The Moral Conundrum
While we all could be armchair critics and say what we think is right when we are not in the situation itself, how many of us would actually uphold what we said when we are in the predicament? And for when we can’t account for our actions, we console ourselves by whitewashing the truth and attributing our inaction as a series of events where we are not in absolute control, and thus we were unable to act on them at that point in time — just so that we will be able to sleep better at night.
Our values in life are essentially flawed if we are unable to follow through with them. To say that we are a totally morally upright person will be a misnomer as the tenets of a morally upright person is one who takes responsibility for their actions and ensures that he does not compromise his beliefs either for himself or for the sake of others. Moreover, the bedrock of morality is built upon altruism; the action of giving without expectations of reciprocation, and ethics; being a socially responsible person.
Despite this, we all have the inherent ability to be uphold our virtues in life as long as we do not let our feelings dictate over our values whenever we are placed in a situation which draws on our tenacity in our beliefs.
On the other hand, it is imperative for us to differentiate between following the rules and doing what is morally right. At times, we could be overly fixated on doing the right thing and we tend to forget that there are times where there should be a leeway to err on the side of altruism instead of being a cynic whenever someone solicit empathy from us. And what we ought to do is to be less sceptical and not doubt those that are soliciting for help; after all, they wouldn’t have done so in the first place if they had the means to find a job which could put food on their table.
Just the other day, someone in their mid-50s tried to peddle their wares on behalf of their disabled friend and she wouldn’t take no for an answer. And as a sceptic, I couldn’t see myself acceding to her request, so I decided to walk away from her and went on my way in spite of all her pleadings.

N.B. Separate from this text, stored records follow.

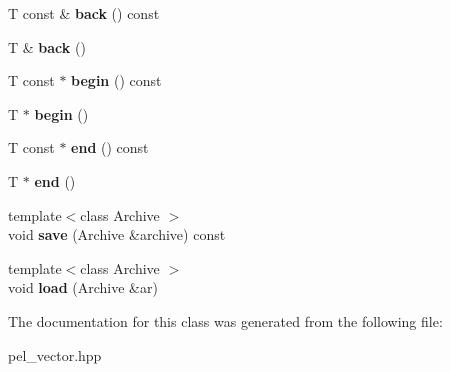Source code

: \begin{DoxyCompactItemize}
\item 
\hypertarget{classpel_1_1vector_a7ffd9ceafc8227b958351de69ceac755}{}T const \& {\bfseries back} () const \label{classpel_1_1vector_a7ffd9ceafc8227b958351de69ceac755}

\item 
\hypertarget{classpel_1_1vector_ab9c4a181ce5c09f1e47f52e2760ab315}{}T \& {\bfseries back} ()\label{classpel_1_1vector_ab9c4a181ce5c09f1e47f52e2760ab315}

\item 
\hypertarget{classpel_1_1vector_a12270dde87bc5e86edc9da5b9a9c8afe}{}T const $\ast$ {\bfseries begin} () const \label{classpel_1_1vector_a12270dde87bc5e86edc9da5b9a9c8afe}

\item 
\hypertarget{classpel_1_1vector_a560f69b5b3606d64647b03d84f5c1bbe}{}T $\ast$ {\bfseries begin} ()\label{classpel_1_1vector_a560f69b5b3606d64647b03d84f5c1bbe}

\item 
\hypertarget{classpel_1_1vector_acc2a2cb89452d1d48331142ebeb6e64f}{}T const $\ast$ {\bfseries end} () const \label{classpel_1_1vector_acc2a2cb89452d1d48331142ebeb6e64f}

\item 
\hypertarget{classpel_1_1vector_a6ecf739d2fa411fd741705a867e0a933}{}T $\ast$ {\bfseries end} ()\label{classpel_1_1vector_a6ecf739d2fa411fd741705a867e0a933}

\item 
\hypertarget{classpel_1_1vector_ae03ff9ad2a6bab1da732ffb692b4fa0e}{}{\footnotesize template$<$class Archive $>$ }\\void {\bfseries save} (Archive \&archive) const \label{classpel_1_1vector_ae03ff9ad2a6bab1da732ffb692b4fa0e}

\item 
\hypertarget{classpel_1_1vector_aa2c7a53b1379cdebd3a17533a14a18cb}{}{\footnotesize template$<$class Archive $>$ }\\void {\bfseries load} (Archive \&ar)\label{classpel_1_1vector_aa2c7a53b1379cdebd3a17533a14a18cb}

\end{DoxyCompactItemize}


The documentation for this class was generated from the following file\+:\begin{DoxyCompactItemize}
\item 
pel\+\_\+vector.\+hpp\end{DoxyCompactItemize}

After the incident, I was perpetually bothered by it and I have been asking myself these questions:
What if she was indeed trying to raise funds to support her disabled friend?
What if she genuinely requires financial assistance but couldn’t humble herself to ask for help directly?
Have I not fulfilled my moral obligation then?
Have I not gone against the values of my life which I wanted to uphold myself to?
I still think about the episode almost every single day, but moving forward, I will rather take things ad-hominemly than be abject to any iota of guilt should I be a cynic again.